**Recorded data**
§ §
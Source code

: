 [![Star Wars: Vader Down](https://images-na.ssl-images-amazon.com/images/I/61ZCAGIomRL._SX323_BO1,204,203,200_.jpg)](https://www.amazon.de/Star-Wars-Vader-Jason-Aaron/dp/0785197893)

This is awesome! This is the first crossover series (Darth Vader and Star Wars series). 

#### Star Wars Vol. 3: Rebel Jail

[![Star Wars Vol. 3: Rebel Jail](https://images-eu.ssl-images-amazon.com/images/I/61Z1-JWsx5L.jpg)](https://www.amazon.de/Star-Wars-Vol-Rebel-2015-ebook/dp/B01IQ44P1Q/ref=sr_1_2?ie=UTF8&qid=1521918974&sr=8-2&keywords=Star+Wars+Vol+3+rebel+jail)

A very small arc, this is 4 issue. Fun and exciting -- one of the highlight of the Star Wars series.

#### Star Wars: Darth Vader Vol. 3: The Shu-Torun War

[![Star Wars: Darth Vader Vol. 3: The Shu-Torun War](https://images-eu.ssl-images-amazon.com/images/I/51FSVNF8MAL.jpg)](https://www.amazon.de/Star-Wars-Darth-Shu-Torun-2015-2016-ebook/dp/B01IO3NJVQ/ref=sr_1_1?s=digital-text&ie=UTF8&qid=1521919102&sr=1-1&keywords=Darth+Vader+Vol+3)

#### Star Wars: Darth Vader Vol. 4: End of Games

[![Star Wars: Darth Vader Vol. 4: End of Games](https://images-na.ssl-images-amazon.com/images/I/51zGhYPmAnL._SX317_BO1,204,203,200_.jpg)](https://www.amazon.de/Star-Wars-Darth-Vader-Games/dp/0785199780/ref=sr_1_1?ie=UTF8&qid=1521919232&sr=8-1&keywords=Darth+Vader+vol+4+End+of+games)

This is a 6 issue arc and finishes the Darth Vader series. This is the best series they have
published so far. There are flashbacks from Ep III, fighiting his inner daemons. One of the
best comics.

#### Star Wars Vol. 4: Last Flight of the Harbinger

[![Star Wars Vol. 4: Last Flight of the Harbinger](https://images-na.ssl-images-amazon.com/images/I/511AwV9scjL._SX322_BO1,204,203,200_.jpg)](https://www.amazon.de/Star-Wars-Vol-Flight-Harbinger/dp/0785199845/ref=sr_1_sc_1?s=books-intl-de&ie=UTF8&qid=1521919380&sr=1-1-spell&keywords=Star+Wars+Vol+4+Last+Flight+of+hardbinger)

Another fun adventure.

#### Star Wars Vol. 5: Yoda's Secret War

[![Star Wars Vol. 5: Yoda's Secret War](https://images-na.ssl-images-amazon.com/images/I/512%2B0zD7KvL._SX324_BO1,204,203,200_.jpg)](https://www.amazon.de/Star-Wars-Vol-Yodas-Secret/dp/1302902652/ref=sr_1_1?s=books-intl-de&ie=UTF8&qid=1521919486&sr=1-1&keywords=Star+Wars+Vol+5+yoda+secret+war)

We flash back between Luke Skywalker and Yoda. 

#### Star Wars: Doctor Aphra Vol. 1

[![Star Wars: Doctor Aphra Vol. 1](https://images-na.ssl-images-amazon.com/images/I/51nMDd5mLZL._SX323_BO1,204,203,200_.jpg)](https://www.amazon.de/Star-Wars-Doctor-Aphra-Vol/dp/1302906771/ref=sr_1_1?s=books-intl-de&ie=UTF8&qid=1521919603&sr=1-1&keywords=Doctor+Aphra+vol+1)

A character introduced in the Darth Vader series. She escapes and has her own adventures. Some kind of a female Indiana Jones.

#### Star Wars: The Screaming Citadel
§ §
**Instructions to follow**
Reproduce the entries above exactly, but only the lines between the line holding "[![Star Wars Vol. 4: Last" and the line holding "A character introduced", inclusive.

**Response area**
[![Star Wars Vol. 4: Last Flight of the Harbinger](https://images-na.ssl-images-amazon.com/images/I/511AwV9scjL._SX322_BO1,204,203,200_.jpg)](https://www.amazon.de/Star-Wars-Vol-Flight-Harbinger/dp/0785199845/ref=sr_1_sc_1?s=books-intl-de&ie=UTF8&qid=1521919380&sr=1-1-spell&keywords=Star+Wars+Vol+4+Last+Flight+of+hardbinger)

Another fun adventure.

#### Star Wars Vol. 5: Yoda's Secret War

[![Star Wars Vol. 5: Yoda's Secret War](https://images-na.ssl-images-amazon.com/images/I/512%2B0zD7KvL._SX324_BO1,204,203,200_.jpg)](https://www.amazon.de/Star-Wars-Vol-Yodas-Secret/dp/1302902652/ref=sr_1_1?s=books-intl-de&ie=UTF8&qid=1521919486&sr=1-1&keywords=Star+Wars+Vol+5+yoda+secret+war)

We flash back between Luke Skywalker and Yoda. 

#### Star Wars: Doctor Aphra Vol. 1

[![Star Wars: Doctor Aphra Vol. 1](https://images-na.ssl-images-amazon.com/images/I/51nMDd5mLZL._SX323_BO1,204,203,200_.jpg)](https://www.amazon.de/Star-Wars-Doctor-Aphra-Vol/dp/1302906771/ref=sr_1_1?s=books-intl-de&ie=UTF8&qid=1521919603&sr=1-1&keywords=Doctor+Aphra+vol+1)

A character introduced in the Darth Vader series. She escapes and has her own adventures. Some kind of a female Indiana Jones.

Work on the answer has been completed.